### ASSIGNMENT
Entries follow. Give back exactly the lines starting at the one containing "- natural agents" and ending at the one containing "## 🔩 How FPS-R Works: The Core Principles", and no other lines.

[Collected data]
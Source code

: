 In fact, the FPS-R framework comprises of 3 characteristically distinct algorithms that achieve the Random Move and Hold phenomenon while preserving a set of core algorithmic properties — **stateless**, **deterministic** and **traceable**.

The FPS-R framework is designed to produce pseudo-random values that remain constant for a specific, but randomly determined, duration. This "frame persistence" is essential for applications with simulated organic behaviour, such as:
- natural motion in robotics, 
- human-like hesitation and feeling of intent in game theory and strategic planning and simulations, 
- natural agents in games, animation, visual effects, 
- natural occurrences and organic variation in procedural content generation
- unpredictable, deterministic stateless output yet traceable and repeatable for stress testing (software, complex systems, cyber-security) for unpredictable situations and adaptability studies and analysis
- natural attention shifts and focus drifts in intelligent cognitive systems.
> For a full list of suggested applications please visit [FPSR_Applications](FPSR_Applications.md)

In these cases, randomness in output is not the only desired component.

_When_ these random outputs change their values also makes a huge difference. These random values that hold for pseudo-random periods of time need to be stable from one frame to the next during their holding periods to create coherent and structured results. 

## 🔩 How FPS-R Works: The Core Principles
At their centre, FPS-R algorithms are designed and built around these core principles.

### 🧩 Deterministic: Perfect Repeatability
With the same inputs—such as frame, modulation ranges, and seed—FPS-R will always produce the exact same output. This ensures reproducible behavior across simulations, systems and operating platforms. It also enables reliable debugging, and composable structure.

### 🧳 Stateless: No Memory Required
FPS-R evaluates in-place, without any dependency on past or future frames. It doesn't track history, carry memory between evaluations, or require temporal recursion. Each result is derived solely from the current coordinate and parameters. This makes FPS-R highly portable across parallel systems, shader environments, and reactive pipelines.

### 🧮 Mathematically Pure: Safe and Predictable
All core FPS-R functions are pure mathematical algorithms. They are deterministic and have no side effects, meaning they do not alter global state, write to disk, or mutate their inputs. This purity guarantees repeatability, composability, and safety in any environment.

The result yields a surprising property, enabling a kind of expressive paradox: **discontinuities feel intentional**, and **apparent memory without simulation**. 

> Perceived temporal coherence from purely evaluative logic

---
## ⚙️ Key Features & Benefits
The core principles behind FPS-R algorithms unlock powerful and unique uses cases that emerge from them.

### RESULT OF THE EXERCISE
- natural agents in games, animation, visual effects, 
- natural occurrences and organic variation in procedural content generation
- unpredictable, deterministic stateless output yet traceable and repeatable for stress testing (software, complex systems, cyber-security) for unpredictable situations and adaptability studies and analysis
- natural attention shifts and focus drifts in intelligent cognitive systems.
> For a full list of suggested applications please visit [FPSR_Applications](FPSR_Applications.md)

In these cases, randomness in output is not the only desired component.

_When_ these random outputs change their values also makes a huge difference. These random values that hold for pseudo-random periods of time need to be stable from one frame to the next during their holding periods to create coherent and structured results. 

## 🔩 How FPS-R Works: The Core Principles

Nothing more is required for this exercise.